In the listing below, find each line with the string "match" and return it.

-*-*-

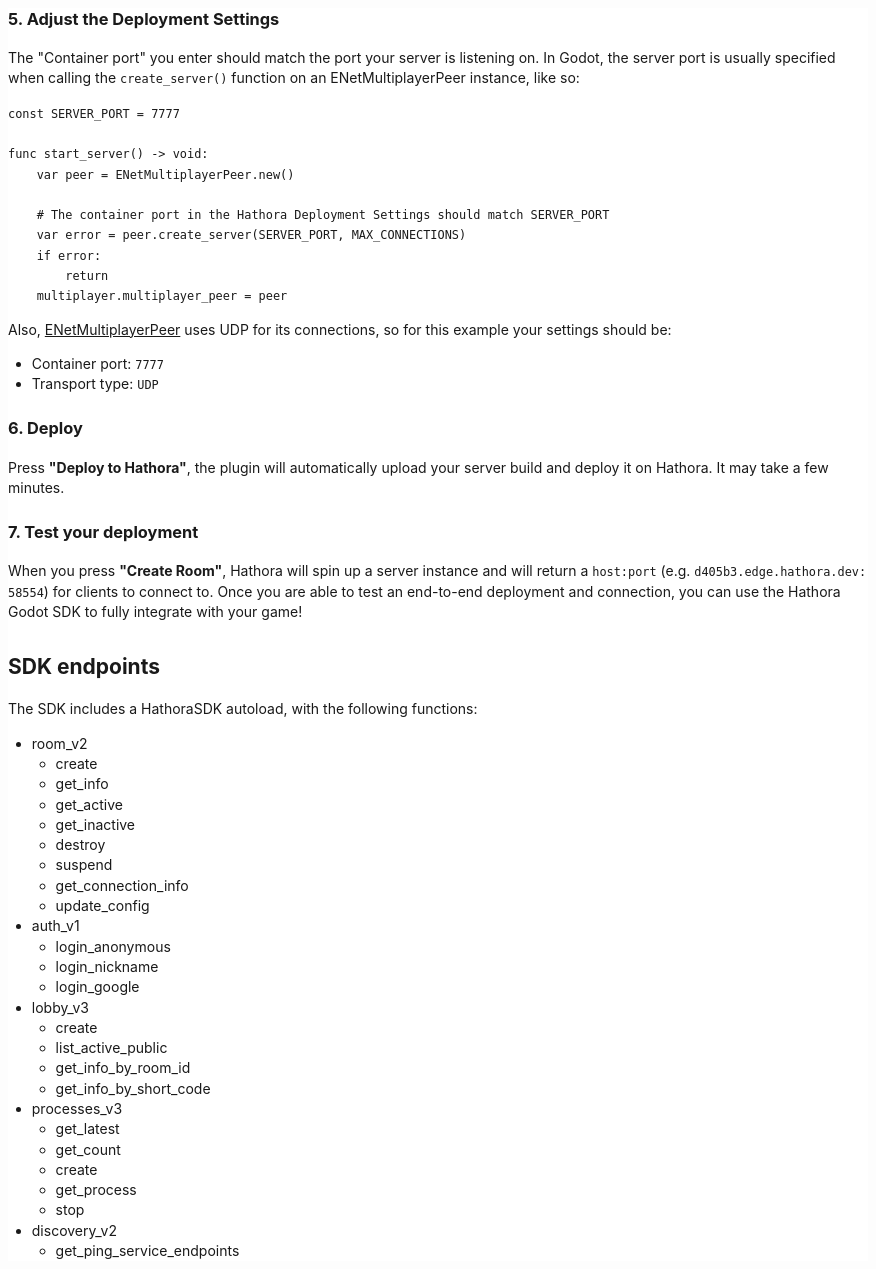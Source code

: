### 5. Adjust the Deployment Settings
The "Container port" you enter should match the port your server is listening on. In Godot, the server port is usually specified when calling the `create_server()` function on an ENetMultiplayerPeer instance, like so:
```gdscript
const SERVER_PORT = 7777

func start_server() -> void:
	var peer = ENetMultiplayerPeer.new()

	# The container port in the Hathora Deployment Settings should match SERVER_PORT
	var error = peer.create_server(SERVER_PORT, MAX_CONNECTIONS)
	if error:
		return
	multiplayer.multiplayer_peer = peer
```

Also, [ENetMultiplayerPeer](https://docs.godotengine.org/en/stable/classes/class_enetmultiplayerpeer.html) uses UDP for its connections, so for this example your settings should be:

- Container port: `7777`
- Transport type: `UDP`

### 6. Deploy
Press **"Deploy to Hathora"**, the plugin will automatically upload your server build and deploy it on Hathora. It may take a few minutes.

### 7. Test your deployment
When you press **"Create Room"**, Hathora will spin up a server instance and will return a `host:port` (e.g. `d405b3.edge.hathora.dev:58554`) for clients to connect to. Once you are able to test an end-to-end deployment and connection, you can use the Hathora Godot SDK to fully integrate with your game!

## SDK endpoints
The SDK includes a HathoraSDK autoload, with the following functions:
* room_v2
	* create
	* get_info
	* get_active
	* get_inactive
	* destroy
	* suspend
	* get_connection_info
	* update_config
* auth_v1
	* login_anonymous
	* login_nickname
	* login_google
* lobby_v3
	* create
	* list_active_public
	* get_info_by_room_id
	* get_info_by_short_code
* processes_v3
	* get_latest
	* get_count
	* create
	* get_process
	* stop
* discovery_v2
	* get_ping_service_endpoints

-*-*-

> **Exercise output**
The "Container port" you enter should match the port your server is listening on. In Godot, the server port is usually specified when calling the `create_server()` function on an ENetMultiplayerPeer instance, like so:
	# The container port in the Hathora Deployment Settings should match SERVER_PORT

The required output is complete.